The effect of different supply voltages on the VLO τ typ was also measured over a range from 2.3 V to 5.3 V as shown in Table 3 . As the supply level increases, the typical period decreases due likely to higher power availability. Thus, the VLO does exhibit tendencies to wander across supply levels, but does not wander when kept at a consistent supply.
VLO Sampling
VLO jitter was sampled by measuring the period of each VLO cycle, which includes only τ typ and j i , as described in equation 1. The system shown in Figure 3 used the following process and components to measure VLO periods: Jitter events around VLO edges cover equal finite ranges on both sides of the center period. This is partial evidence of a normal distribution among VLO phase jitter events.
1. A high precision timer, the Digitally Controlled Oscillator (DCO), is configured to run at 24 MHz.
2. A 16-bit hardware timer increments a count register on every rising edge of the DCO.
3. The VLO is routed into the timer as a capture interrupt signal, such that the timer count is stored in a secondary register on the rising edge of the VLO.
4. An interrupt is simultaneously generated by the timer. The MSP430 runs an interrupt srevice routine that subtracts the previous timer count from the current timer count to obtain the VLO period in DCO ticks.
The MSP430 itself runs on the DCO and is fast enough to complete the interrupt service routine before the VLO edge occurs, and leaves enough time to perform additional post-processing or transmission functions between samples. Direct Memory Access (DMA) can also be configured to perform copies from the timer register to memory to avoid extra time in context switches between a main application and ISR.
Statistical analysis of one million 8-bit VLO samples produced a normal distribution in accordance with the previously discussed frequency characteristics seen in oscilloscope captures. Figure 4 depicts the distribution of VLO samples at varying supply voltages, each of which suggests the VLO period is a randomly-distributed variable and therefore a good source of entropy [9, 11] .
VLO Entropy
The NIST entropy estimation suite was used to predict the min-entropy of the VLO in different operating conditions in order to ensure that the VLO has reliable entropy regardless of the environment temperature or system voltage. Entropy estimates were acquired by testing one million samples from the VLO across a voltage range of 2.4 V to 3.6 V, the maximum supply range for the MSP430 running at 24 MHz [12] . Table 5 shows the min-entropy estimates for the number of bits of entropy in each 8-bit sample for each configuration.
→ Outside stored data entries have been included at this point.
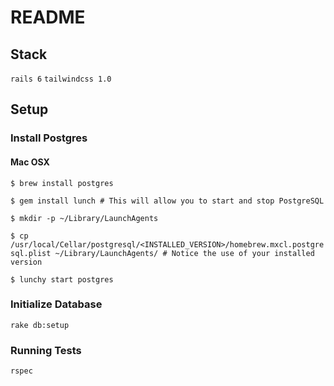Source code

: # README

## Stack 

`rails 6`
`tailwindcss 1.0`

## Setup

### Install Postgres

#### Mac OSX

`$ brew install postgres`

`$ gem install lunch # This will allow you to start and stop PostgreSQL`

`$ mkdir -p ~/Library/LaunchAgents`

`$ cp /usr/local/Cellar/postgresql/<INSTALLED_VERSION>/homebrew.mxcl.postgresql.plist ~/Library/LaunchAgents/ # Notice the use of your installed version`

`$ lunchy start postgres`

### Initialize Database

`rake db:setup`

### Running Tests 

`rspec`
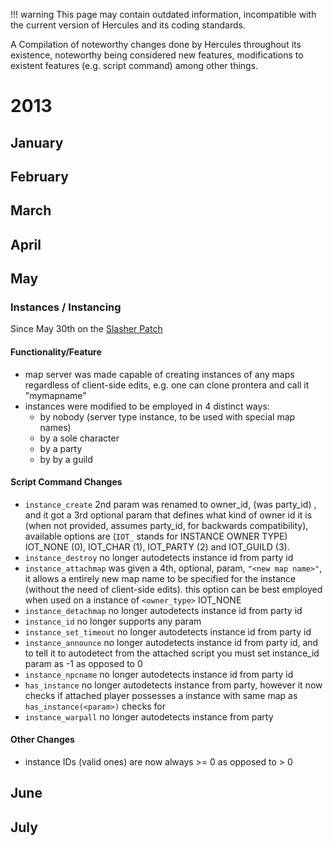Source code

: !!! warning
	This page may contain outdated information, incompatible with the current version of Hercules and its coding standards.


A Compilation of noteworthy changes done by Hercules throughout its existence, noteworthy being considered new features,
modifications to existent features (e.g. script command) among other things.

# 2013

## January

## February

## March

## April

## May

### Instances / Instancing

Since May 30th on the [Slasher Patch](https://herc.ws/board/topic/928-memory-slasher-may-30-patch/%7CMemory)

#### Functionality/Feature

- map server was made capable of creating instances of any maps regardless of client-side edits, e.g. one can clone
  prontera and call it "mymapname"
- instances were modified to be employed in 4 distinct ways:
  - by nobody (server type instance, to be used with special map names)
  - by a sole character
  - by a party
  - by by a guild

#### Script Command Changes

- `instance_create` 2nd param was renamed to owner_id, (was party_id) , and it got a 3rd
  optional param that defines what kind of owner id it is (when not provided, assumes party_id, for backwards
  compatibility), available options are (`IOT_` stands for INSTANCE OWNER TYPE) IOT_NONE (0), IOT_CHAR (1), IOT_PARTY (2)
  and IOT_GUILD (3).
- `instance_destroy` no longer autodetects instance id from party id
- `instance_attachmap` was given a 4th, optional, param, `"<new map name>"`, it allows a
  entirely new map name to be specified for the instance (without the need of client-side edits). this option can be
  best employed when used on a instance of `<owner_type>` IOT_NONE
- `instance_detachmap` no longer autodetects instance id from party id
- `instance_id` no longer supports any param
- `instance_set_timeout` no longer autodetects instance id from party id
- `instance_announce` no longer autodetects instance id from party id, and to tell it to
  autodetect from the attached script you must set instance_id param as -1 as opposed to 0
- `instance_npcname` no longer autodetects instance id from party id
- `has_instance` no longer autodetects instance from party, however it now checks if attached
  player possesses a instance with same map as `has_instance(<param>)` checks for
- `instance_warpall` no longer autodetects instance from party

#### Other Changes

- instance IDs (valid ones) are now always >= 0 as opposed to > 0

## June

## July

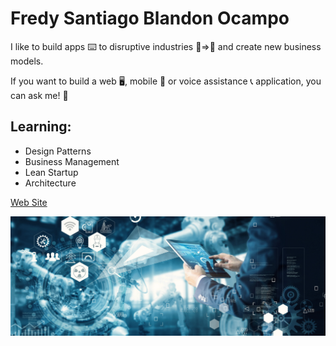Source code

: # Fredy Santiago Blandon Ocampo


I like to build apps ⌨️ to disruptive industries 💾=>📲 and create new business models.

If you want to build a web 🖥️, mobile 📲 or voice assistance 📞 application, you can ask me! 📢

## Learning:

- Design Patterns
- Business Management
- Lean Startup
- Architecture

[Web Site](https://fsblandon.super.site/)

![alt text](https://github.com/fsblandon/fsblandon/blob/master/cover.png?raw=true)


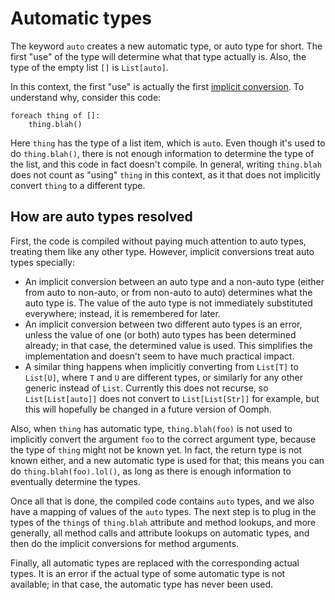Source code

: # Automatic types

The keyword `auto` creates a new automatic type, or auto type for short.
The first "use" of the type will determine what that type actually is.
Also, the type of the empty list `[]` is `List[auto]`.

In this context, the first "use" is actually the first
[implicit conversion](implicit-conversions.md).
To understand why, consider this code:

    foreach thing of []:
        thing.blah()

Here `thing` has the type of a list item, which is `auto`.
Even though it's used to do `thing.blah()`,
there is not enough information to determine the type of the list,
and this code in fact doesn't compile.
In general, writing `thing.blah` does not count as "using" `thing` in this context,
as it that does not implicitly convert `thing` to a different type.


## How are auto types resolved

First, the code is compiled without paying much attention to auto types,
treating them like any other type.
However, implicit conversions treat auto types specially:
- An implicit conversion between an auto type and a non-auto type
    (either from auto to non-auto, or from non-auto to auto)
    determines what the auto type is.
    The value of the auto type is not immediately substituted everywhere;
    instead, it is remembered for later.
- An implicit conversion between two different auto types is an error,
    unless the value of one (or both) auto types has been determined already;
    in that case, the determined value is used.
    This simplifies the implementation and doesn't seem to have much practical impact.
- A similar thing happens when implicitly converting from `List[T]` to `List[U]`,
    where `T` and `U` are different types,
    or similarly for any other generic instead of `List`.
    Currently this does not recurse,
    so `List[List[auto]]` does not convert to `List[List[Str]]` for example,
    but this will hopefully be changed in a future version of Oomph.

Also, when `thing` has automatic type, `thing.blah(foo)`
is not used to implicitly convert the argument `foo` to the correct argument type,
because the type of `thing` might not be known yet.
In fact, the return type is not known either, and a new automatic type is used for that;
this means you can do `thing.blah(foo).lol()`, 
as long as there is enough information to eventually determine the types.

Once all that is done, the compiled code contains `auto` types,
and we also have a mapping of values of the `auto` types.
The next step is to plug in the types of
the `thing`s of `thing.blah` attribute and method lookups,
and more generally, all method calls and attribute lookups on automatic types,
and then do the implicit conversions for method arguments.

Finally, all automatic types are replaced with the corresponding actual types.
It is an error if the actual type of some automatic type is not available;
in that case, the automatic type has never been used.
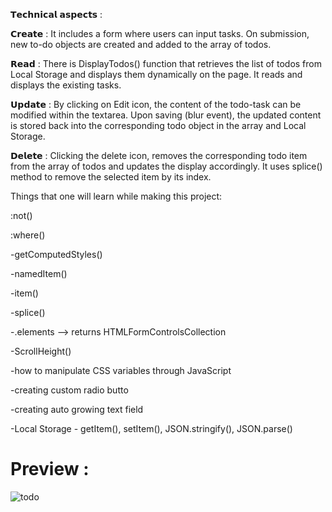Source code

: 𝗧𝗲𝗰𝗵𝗻𝗶𝗰𝗮𝗹 𝗮𝘀𝗽𝗲𝗰𝘁𝘀 :

𝗖𝗿𝗲𝗮𝘁𝗲 : It includes a form where users can input tasks. On submission, new to-do objects are created and added to the array of todos.

𝗥𝗲𝗮𝗱 : There is DisplayTodos() function that retrieves the list of todos from Local Storage and displays them dynamically on the page. It reads and displays the existing tasks.

𝗨𝗽𝗱𝗮𝘁𝗲 : By clicking on Edit icon, the content of the todo-task can be modified within the textarea. Upon saving (blur event), the updated content is stored back into the corresponding todo object in the array and Local Storage.

𝗗𝗲𝗹𝗲𝘁𝗲 : Clicking the delete icon, removes the corresponding todo item from the array of todos and updates the display accordingly. It uses splice() method to remove the selected item by its index.

Things that one will learn while making this project:

:not()

:where()

-getComputedStyles()

-namedItem()

-item()

-splice()

-.elements --> returns HTMLFormControlsCollection

-ScrollHeight()

-how to manipulate CSS variables through JavaScript

-creating custom radio butto

-creating auto growing text field

-Local Storage - getItem(), setItem(), JSON.stringify(), JSON.parse()

# Preview : 

![todo](https://github.com/Bilal-Ishtiyaque/To-Do-web-application/assets/139645574/8f9a6e82-cca0-4ed5-b740-a0e0e2993076)
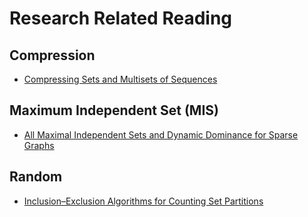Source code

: # Research Related Reading

## Compression
 - [Compressing Sets and Multisets of Sequences](http://arxiv.org/pdf/1401.6410.pdf)

## Maximum Independent Set (MIS)
 - [All Maximal Independent Sets and Dynamic Dominance for Sparse Graphs](http://arxiv.org/pdf/cs/0407036v1.pdf)

## Random
 - [Inclusion–Exclusion Algorithms for Counting Set Partitions](http://citeseerx.ist.psu.edu/viewdoc/download?doi=10.1.1.98.1018&rep=rep1&type=pdf)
Table 4 provides a detailed listing of the various entropy estimator results for a supply of 3.3 V. In addition to collecting entropy estimates, restart tests were performed on the VLO as recommended by NIST in order to check that a similar sequence is not generated after restarting the entropy source. The VLO passed the restart tests, confirming the validity of the min-entropy estimates. In addition to testing different supply voltages, measurements were taken at different environment temperatures. At a fixed temperature, the VLO was estimated to have a consistent amount of entropy, regardless of the temperature itself. However, when samples were collected while the environment temperature was actively changing, the entropy estimates decreased as shown in Figure 5 . Based on these tests, the VLO is affected by temperature changes in that the entropy decreases when temperature is changing, but reliable when at a stable temperature. 
Temperature Sensor
The second runtime entropy source used in this PRNG is an internal temperature sensor that measures an aggregate of the environment and internal temperatures of the microcontroller. The sensor was routed as an input to a 12-bit Analog to Digital Converter (ADC) with a reference voltage of 1.5 V. This reference was selected in order to increase the sensitivity of the sensor and have a resolution of 0.366 mV/bit. As specified in Fortuna, it is desirable to have each entropy source contribute to the pools evenly. In order to achieve such an equal contribution, the ADC was configured to make conversions of the temperature sensor at 9.5 kHz to match the typical period of the VLO at a supply of 3.3 V. Each deployment of this system should select a sampling rate equal to the typical VLO frequency for the supply voltage used in the application.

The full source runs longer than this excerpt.